Geraldi (2003) aponta quatro possibilidades de estabelecimento de relações de interlocução entre os leitores e os textos, sendo elas: a leitura para a busca por informações; a leitura para o estudo do texto; a leitura como um pretexto para a realização de outras atividades e a leitura pela fruição do texto, pelo prazer de ler. Esta última, segundo o autor, é geralmente associada ao texto literário e realizada fora do espaço escolar:

À primeira vista, essa seria a forma de relação exclusiva com o texto literário, feita pelo cidadão comum (não-aluno, não-professor de língua, não profissional de linguagem). Vou um pouco mais longe: ela não é exclusiva do texto literário - por quê se lê jornal? Para se (manter) informar(do): a informação pela informação. A gratuidade da informação disponível de que podemos ou não fazer uso. É uma forma de interlocução distinta daquela que denominamos aqui 'leitura - busca de informações'. O 'para que' tem resposta circular: informa-se para informar-se pelo prazer gratuito de estar informado. (GERALDI, 2003, p. 98)

O estímulo ao prazer da leitura também pode estar presente nas aulas de física, uma vez que esta prática deveria ser desenvolvida em todas as disciplinas do currículo escolar, sendo aqui proposta a leitura de livros de divulgação científica. Comprometidos com a aproximação entre os produtores diretos da ciência e o público de não especialistas em ciência (o chamado 'grande público' ou 'público leigo'), identifica-se nessas obras a tentativa de utilizar-se de uma linguagem mais

\_\_\_\_\_\_\_\_\_\_\_\_\_\_\_\_\_\_\_\_\_\_\_\_\_\_\_\_\_\_\_\_\_\_\_\_\_\_\_\_\_\_\_\_\_\_\_\_\_\_\_\_\_\_\_\_\_\_\_\_\_\_\_\_\_\_\_\_\_\_\_\_\_\_\_\_\_\_\_\_\_\_\_\_\_\_\_\_\_\_\_\_\_\_\_\_\_\_\_\_

acessível ao leitor, não se servindo, em geral, do aparato matemático através do qual a física se expressa. Neste sentido, utilizam-se de analogias, definições e exemplos que aproximam o leitor do conhecimento científico, estimulando, assim, sua criatividade e a imaginação, envolvendo-o com o texto e levando os a 'um processo de criação e descoberta dirigido ou guiado pelos olhos perspicazes do escritor.' (SILVA, 2004, p. 06).

Segundo Pietri (2007), o estabelecimento de objetivos para se ler um determinado texto não pode se realizar de maneira satisfatória se os motivos que levaram os autores dos livros a produzirem determinados textos não forem reconhecidos. Sendo assim:

Se a função da escola é formar leitores proficientes, isto é, aqueles capazes de estabelecer seus próprios objetivos de leitura, é preciso realizar na escola, leituras de textos com referências às condições em que foram produzidos e aos envolvidos em sua produção. É necessário conhecer quando formam produzidos os textos, onde, por quem, para quem, com que objetivos . A leitura, para se realizar satisfatoriamente, precisa se fundamentar nessas informações, que são encontradas em lugares diferentes em função das características dos diferentes gêneros. (p. 52).

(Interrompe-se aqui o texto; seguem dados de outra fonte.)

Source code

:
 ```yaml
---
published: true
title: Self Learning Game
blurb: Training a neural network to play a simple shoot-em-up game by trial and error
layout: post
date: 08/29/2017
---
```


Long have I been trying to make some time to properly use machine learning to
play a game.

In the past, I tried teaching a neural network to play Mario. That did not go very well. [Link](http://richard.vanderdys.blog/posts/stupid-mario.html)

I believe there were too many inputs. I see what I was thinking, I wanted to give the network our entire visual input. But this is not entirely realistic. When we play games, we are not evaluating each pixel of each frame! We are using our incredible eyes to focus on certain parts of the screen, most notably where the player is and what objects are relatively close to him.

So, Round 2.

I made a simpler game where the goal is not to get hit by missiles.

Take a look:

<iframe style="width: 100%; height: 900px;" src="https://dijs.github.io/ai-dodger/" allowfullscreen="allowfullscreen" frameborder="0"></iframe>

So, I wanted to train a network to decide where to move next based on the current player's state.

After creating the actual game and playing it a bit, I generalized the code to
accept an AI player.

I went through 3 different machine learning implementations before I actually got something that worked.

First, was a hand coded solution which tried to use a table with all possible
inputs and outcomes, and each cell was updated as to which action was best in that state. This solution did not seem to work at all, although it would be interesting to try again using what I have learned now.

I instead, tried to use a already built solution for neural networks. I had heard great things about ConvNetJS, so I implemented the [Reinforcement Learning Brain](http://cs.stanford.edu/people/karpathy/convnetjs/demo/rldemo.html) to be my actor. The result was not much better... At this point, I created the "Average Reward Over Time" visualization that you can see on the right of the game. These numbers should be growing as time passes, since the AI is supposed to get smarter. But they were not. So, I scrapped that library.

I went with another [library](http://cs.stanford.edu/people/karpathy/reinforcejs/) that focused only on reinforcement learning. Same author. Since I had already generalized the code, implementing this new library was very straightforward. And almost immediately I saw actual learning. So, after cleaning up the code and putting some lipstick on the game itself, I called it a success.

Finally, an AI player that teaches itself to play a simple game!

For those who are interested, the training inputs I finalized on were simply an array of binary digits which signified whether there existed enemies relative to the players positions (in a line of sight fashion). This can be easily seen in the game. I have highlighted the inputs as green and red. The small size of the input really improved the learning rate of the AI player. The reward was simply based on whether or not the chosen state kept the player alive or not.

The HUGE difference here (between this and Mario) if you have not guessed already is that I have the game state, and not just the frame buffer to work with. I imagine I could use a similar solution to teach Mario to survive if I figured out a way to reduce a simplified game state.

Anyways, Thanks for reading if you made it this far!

## Divulgação científica e leitura

Diante do exposto anteriormente, a curiosidade que um tema incita nos indivíduos pode ser um dos primeiros elementos a ser levado em consideração quando se seleciona um material para leitura. Tal afirmativa pode ser corroborada pelos resultados da mais recente pesquisa sobre leitura no Brasil, 'Retratos de Leitura do Brasil', divulgada em março de 2012, a qual indicou que dentre os principais fatores que influenciam os entrevistados a escolher um livro para ler é o tema (65% dos entrevistados).

Algumas pesquisas em Ensino de Física que se dedicam ao estudo da divulgação científica impressa mostram o grande interesse na abordagem e publicação de temas relacionados à Astronomia. Como exemplo, Salém e Kawamura (1996), ao realizarem um levantamento entre 260 títulos de livros de divulgação científica com temas relacionados à Física e publicados em língua portuguesa, identificaram que 44% desses abordavam conteúdos de astronomia e cosmologia, demonstrando o interesse pela temática neste tipo de publicação. Em pesquisa mais recente, Sério (2010), ao analisar os temas abordados nas reportagens publicadas pela revista Scientific American Brasil, contemplando o período de junho de 2002 a dezembro de 2006, e tomando como parâmetro as áreas do conhecimento da Coordenação de Aperfeiçoamento de Pessoal de Nível Superior (CAPES), identificou a tendência de concentração de publicações em temas de Ciências Exatas e da Terra e de Ciências Biológicas na revista, ocorrendo um maior número de publicações referentes à primeira. Além disso, como concluiu em sua pesquisa que, dentre os temas das Ciências Exatas, pode-se perceber uma ênfase nos temas de Astronomia e Geociências.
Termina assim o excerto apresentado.